The medical resources that are available today for addressing the challenges of illness and disability are incredibly powerful, compared to the first half of the twentieth century. But they are also very expensive -- socially and privately. Insurance is a way of spreading out these costs over a population of people with varying levels of risk; each contributes part of the cost of this risk-sharing system, and each is assured of help when the occasion arises. And people lacking health insurance are faced with cruel choices: do without the effective therapies that exist for their illnesses; or do without other crucial things like food, gas for their cars, or paying their rent.

This gives us reason to judge that healthcare is not simply another consumable resource which people have more or less of; it is a good that a decent society needs to ensure that no one is deprived of. Like hunger or illiteracy, it is a social bad that a decent society must be urgently concerned about.

Could a just society take the position that healthcare is simply another private good that people need to purchase with their own resources? That depends essentially upon the circumstances of social inequality. If in fact everyone in society has sufficient income to purchase healthcare or private insurance, then the "private good" approach may be sustainable. In a society in which there is substantial inequality and poverty, however, this position is untenable. Low- and middle-income people do not have the resources to purchase healthcare as a private good. And if social arrangements required this, then unavoidably there would be a disadvantaged population which was more disabled, more ill, and less long-lived than the more affluent population.
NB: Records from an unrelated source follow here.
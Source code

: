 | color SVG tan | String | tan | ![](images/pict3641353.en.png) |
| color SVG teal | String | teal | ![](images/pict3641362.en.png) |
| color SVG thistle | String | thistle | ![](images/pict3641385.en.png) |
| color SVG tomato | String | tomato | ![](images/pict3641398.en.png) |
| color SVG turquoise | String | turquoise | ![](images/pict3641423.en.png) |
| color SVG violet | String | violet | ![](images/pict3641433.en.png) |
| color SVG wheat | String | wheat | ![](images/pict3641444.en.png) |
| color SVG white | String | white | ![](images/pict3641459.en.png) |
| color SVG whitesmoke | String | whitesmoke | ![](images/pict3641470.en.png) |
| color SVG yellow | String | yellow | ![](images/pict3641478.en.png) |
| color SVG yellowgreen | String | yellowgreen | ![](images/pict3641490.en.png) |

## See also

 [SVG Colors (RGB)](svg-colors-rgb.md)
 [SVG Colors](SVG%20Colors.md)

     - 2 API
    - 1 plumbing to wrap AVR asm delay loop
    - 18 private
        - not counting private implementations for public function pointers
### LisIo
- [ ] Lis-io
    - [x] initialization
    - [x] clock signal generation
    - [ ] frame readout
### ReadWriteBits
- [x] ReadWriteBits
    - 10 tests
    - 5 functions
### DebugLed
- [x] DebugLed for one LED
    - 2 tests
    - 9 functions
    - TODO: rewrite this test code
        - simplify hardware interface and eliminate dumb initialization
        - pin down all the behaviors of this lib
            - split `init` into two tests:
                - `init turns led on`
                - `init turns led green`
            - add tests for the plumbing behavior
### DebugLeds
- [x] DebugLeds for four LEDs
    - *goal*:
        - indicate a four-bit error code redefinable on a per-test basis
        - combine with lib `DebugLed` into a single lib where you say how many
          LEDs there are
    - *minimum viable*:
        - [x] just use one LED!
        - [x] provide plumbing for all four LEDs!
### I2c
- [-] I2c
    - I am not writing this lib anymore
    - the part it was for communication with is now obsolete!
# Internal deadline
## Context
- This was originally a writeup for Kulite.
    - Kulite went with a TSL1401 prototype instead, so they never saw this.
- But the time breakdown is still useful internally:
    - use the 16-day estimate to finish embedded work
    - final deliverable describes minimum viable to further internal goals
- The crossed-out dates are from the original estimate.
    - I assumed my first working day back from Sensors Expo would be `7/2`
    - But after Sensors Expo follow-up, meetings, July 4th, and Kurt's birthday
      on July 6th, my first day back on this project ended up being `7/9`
This is plainly not a just or defensible outcome -- anymore than starvation or malnutrition in the midst of plenty is a just outcome.

The general answer our society has provided rests on two legs: employer-provided health insurance and state-funded insurance programs for the elderly, the disabled, and extremely poor children. What this system leaves out is a very large population of ineligible uninsured adults. And there are tens of millions of people in this situation. What does our society do to handle this situation? Very little. Basically we require hospitals to provide free care to extremely ill uninsured poor people, and we provide no avenue to affordable insurance for this group beyond the emergency room.

So, back to our question here : do people have right to healthcare? My answer is that it is a requirement of basic justice that all members of society should have access to healthcare, because this is essential to living a normal human life; that our society essentially recognizes this fact about justice (witness the emergency room contingency); but that this society does a simply terrible job of satisfying this requirement of justice. The tens of millions of people who are uninsured because they cannot afford to privately purchase health insurance are sufficient evidence for that.

So what is the solution? It seems inescapable that there needs to be a system of publicly provided and means-adjusted universal health coverage. This doesn't mean a national health system. It doesn't even necessarily mean a single unified national health insurance program, or abolition of private insurance. But it does mean that we must succeed in designing and implementing an affordable option for those not served by the current patchwork quilt of coverage systems. (Several states such as Massachusetts and Maine have made bold attempts to do this.) To date, however, we have not faced up to this simple requirement of justice. Let us look at the moral issue honestly and let us design a just and sustainable system.

(Philosopher Norm Daniels has thought about these issues deeply for many years. His recent book, Just Health: Meeting Health Needs Fairly, is a great contribution.)